Cancer: From Rut to Racetrack

We've heard the objective: to make most cancers a curable, chronic condition. But with soaring costs, demanding patients, crowded therapeutic competition, and new diagnostic reimbursement challenges ahead, can industry deliver?
Jul 01, 2011


(GETTY IMAGES / FUSE)
Cancer is science's moving target. Variations in the individual genotype have demonstrated that one size does not fit all and each patient's struggle is unique. Keeping pace with the relentless capacity of cancer to replicate its own destructive blueprint is one of the most formidable scientific hurdles of our time, with implications for everything from public health, safety, and prevention to the medical innovations that lead to treatments for many other life-threatening conditions.

So the time is now: Where can we point to as the real areas of progress in the fight against cancer?

Cancer's high political profile and the commitment of the scientific community have produced real gains against cancer incidence and related mortality. US cancer death rates among men have decreased by more than one-fifth since 1990, largely due to advances in the treatment of lung, prostate, and colorectal cancers. Mortality among females has also dropped, but less rapidly, with the major gains concentrated in cancers of the breast and colon.

The key issue confronting researchers is that the overall record in fighting cancer remains mixed. Less progress has been made in saving or extending lives for cancers of the ovaries, liver, pancreas, and esophagus, whose incidence is increasing. Most clinical trials for new treatments still tend to demonstrate only marginal (two to three months) improvements in disease-free survival and/or overall survival rates. These two are the benchmark indicators of successful science that are attracting more scrutiny from the FDA in registering cancer medicines for clinical use.

Bombs Away with Chemistry

A continuing trend in the treatment of cancer is disabling tumor growth through toxic, undifferentiated interventions such as chemotherapy (antineoplastics).

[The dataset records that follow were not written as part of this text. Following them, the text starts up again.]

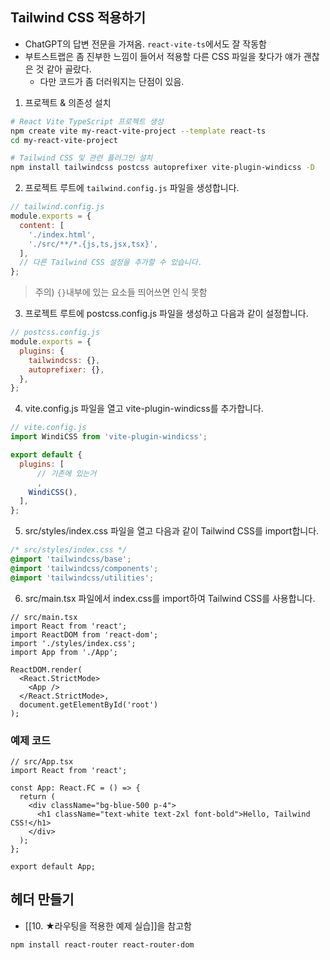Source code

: ## Tailwind CSS 적용하기
- ChatGPT의 답변 전문을 가져옴. `react-vite-ts`에서도 잘 작동함
- 부트스트랩은 좀 진부한 느낌이 들어서 적용할 다른 CSS 파일을 찾다가 얘가 괜찮은 것 같아 골랐다.
	-  다만 코드가 좀 더러워지는 단점이 있음.

1. 프로젝트 & 의존성 설치
```sh
# React Vite TypeScript 프로젝트 생성
npm create vite my-react-vite-project --template react-ts
cd my-react-vite-project

# Tailwind CSS 및 관련 플러그인 설치
npm install tailwindcss postcss autoprefixer vite-plugin-windicss -D
```

2. 프로젝트 루트에 `tailwind.config.js` 파일을 생성합니다.
```js
// tailwind.config.js
module.exports = {
  content: [
    './index.html',
    './src/**/*.{js,ts,jsx,tsx}',
  ],
  // 다른 Tailwind CSS 설정을 추가할 수 있습니다.
};
```
> 주의) `{}`내부에 있는 요소들 띄어쓰면 인식 못함

3. 프로젝트 루트에 postcss.config.js 파일을 생성하고 다음과 같이 설정합니다.
```js
// postcss.config.js
module.exports = {
  plugins: {
    tailwindcss: {},
    autoprefixer: {},
  },
};
```

4. vite.config.js 파일을 열고 vite-plugin-windicss를 추가합니다.
```js
// vite.config.js
import WindiCSS from 'vite-plugin-windicss';

export default {
  plugins: [
	  // 기존에 있는거
	  ,
    WindiCSS(),
  ],
};
```

5. src/styles/index.css 파일을 열고 다음과 같이 Tailwind CSS를 import합니다.
```css
/* src/styles/index.css */
@import 'tailwindcss/base';
@import 'tailwindcss/components';
@import 'tailwindcss/utilities';
```

6. src/main.tsx 파일에서 index.css를 import하여 Tailwind CSS를 사용합니다.
```tsx
// src/main.tsx
import React from 'react';
import ReactDOM from 'react-dom';
import './styles/index.css';
import App from './App';

ReactDOM.render(
  <React.StrictMode>
    <App />
  </React.StrictMode>,
  document.getElementById('root')
);
```

### 예제 코드
```tsx
// src/App.tsx
import React from 'react';

const App: React.FC = () => {
  return (
    <div className="bg-blue-500 p-4">
      <h1 className="text-white text-2xl font-bold">Hello, Tailwind CSS!</h1>
    </div>
  );
};

export default App;
```



## 헤더 만들기
- [[10. ★라우팅을 적용한 예제 실습]]을 참고함
```sh
npm install react-router react-router-dom
```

Cancer therapies of the 20th century were largely a product of serendipity. In the 1940s during World War II came the discovery of alkylating agents (agents that damage DNA). Unrelated research found that US naval personnel exposed to nitrogen mustard gas evidenced major bone marrow suppression upon autopsy. It was hypothesized that this agent "targeted" certain types of cells whose nature it was to rapidly divide, and that this could potentially be useful to suppress malignant cells. Mechlorethamine thus became the first chemical agent to be approved by the FDA, in 1949.

Using a more rational method, Sidney Farber, known as the father of modern chemotherapy, studied the effects of folic acid on leukemic cell growth. Finding that folic acid stimulated these cancerous cells, he administered anti-folates to children with acute lymphoblastic leukemia and was able to induce remissions. His report on the findings in The New England Journal of Medicine was criticized; however, nearly a decade later, in 1956, administration of methotrexate led to the first cure of a metastatic cancer, choriocarcinoma.

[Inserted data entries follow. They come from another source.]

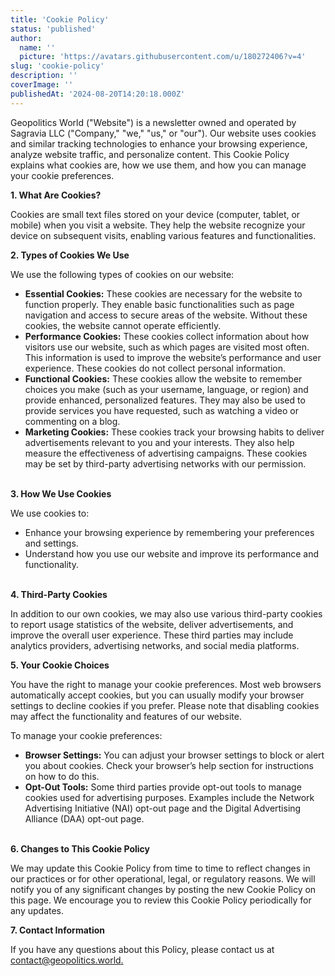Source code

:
 ```yaml
---
title: 'Cookie Policy'
status: 'published'
author:
  name: ''
  picture: 'https://avatars.githubusercontent.com/u/180272406?v=4'
slug: 'cookie-policy'
description: ''
coverImage: ''
publishedAt: '2024-08-20T14:20:18.000Z'
---
```


Geopolitics World ("Website") is a newsletter owned and operated by Sagravia LLC ("Company," "we," "us," or "our"). Our website uses cookies and similar tracking technologies to enhance your browsing experience, analyze website traffic, and personalize content. This Cookie Policy explains what cookies are, how we use them, and how you can manage your cookie preferences.

**1. What Are Cookies?**

Cookies are small text files stored on your device (computer, tablet, or mobile) when you visit a website. They help the website recognize your device on subsequent visits, enabling various features and functionalities.

**2. Types of Cookies We Use**

We use the following types of cookies on our website:

- **Essential Cookies:** These cookies are necessary for the website to function properly. They enable basic functionalities such as page navigation and access to secure areas of the website. Without these cookies, the website cannot operate efficiently.
- **Performance Cookies:** These cookies collect information about how visitors use our website, such as which pages are visited most often. This information is used to improve the website’s performance and user experience. These cookies do not collect personal information.
- **Functional Cookies:** These cookies allow the website to remember choices you make (such as your username, language, or region) and provide enhanced, personalized features. They may also be used to provide services you have requested, such as watching a video or commenting on a blog.
- **Marketing Cookies:** These cookies track your browsing habits to deliver advertisements relevant to you and your interests. They also help measure the effectiveness of advertising campaigns. These cookies may be set by third-party advertising networks with our permission.

\
**3. How We Use Cookies**

We use cookies to:

- Enhance your browsing experience by remembering your preferences and settings.
- Understand how you use our website and improve its performance and functionality.

\
**4. Third-Party Cookies**

In addition to our own cookies, we may also use various third-party cookies to report usage statistics of the website, deliver advertisements, and improve the overall user experience. These third parties may include analytics providers, advertising networks, and social media platforms.

**5. Your Cookie Choices**

You have the right to manage your cookie preferences. Most web browsers automatically accept cookies, but you can usually modify your browser settings to decline cookies if you prefer. Please note that disabling cookies may affect the functionality and features of our website.

To manage your cookie preferences:

- **Browser Settings:** You can adjust your browser settings to block or alert you about cookies. Check your browser’s help section for instructions on how to do this.
- **Opt-Out Tools:** Some third parties provide opt-out tools to manage cookies used for advertising purposes. Examples include the Network Advertising Initiative (NAI) opt-out page and the Digital Advertising Alliance (DAA) opt-out page.

\
**6. Changes to This Cookie Policy**

We may update this Cookie Policy from time to time to reflect changes in our practices or for other operational, legal, or regulatory reasons. We will notify you of any significant changes by posting the new Cookie Policy on this page. We encourage you to review this Cookie Policy periodically for any updates.

**7. Contact Information**

If you have any questions about this Policy, please contact us at [contact@geopolitics.world.](mailto:contact@geopolitics.world)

Farber's work was important for other reasons. Scientific questions over his counterintuitive approach exemplify the intensity of debate among cancer specialists that continues to this day. In a field where access to a hypothesized "right" treatment can mean the difference between life and death, ethical concerns are equally as important as scientific judgment. Risk is a calculation that will always be factored in the basic bottom line of drug discovery—how long, and at what cost, can we commercialize a treatment so that its benefits reach patients? Balancing this equation is hardest in those with cancer.

As more chemotherapy agents came to market, combination chemotherapy was investigated and created a major breakthrough in cancer therapy. Administering multiple drugs with varying mechanisms of action makes it more difficult for the tumor to develop resistance. In addition, combining agents with individual efficacy and differing toxicity profiles may produce a synergistic effect and allow greater tolerability of the drug.

This in turn prompted changes in the approach used by investigators for drug therapy in the conduct of clinical trials and subsequently in clinical practice. For example, to prove single-agent activity, a logical trial would compare Drug A versus Placebo. If significant improvement is seen, then Drug A could be compared against the combination of Drug A + B. The following step is typically Drug A + B versus A + C. As demonstrated, the process became more complex, often with more than one study required.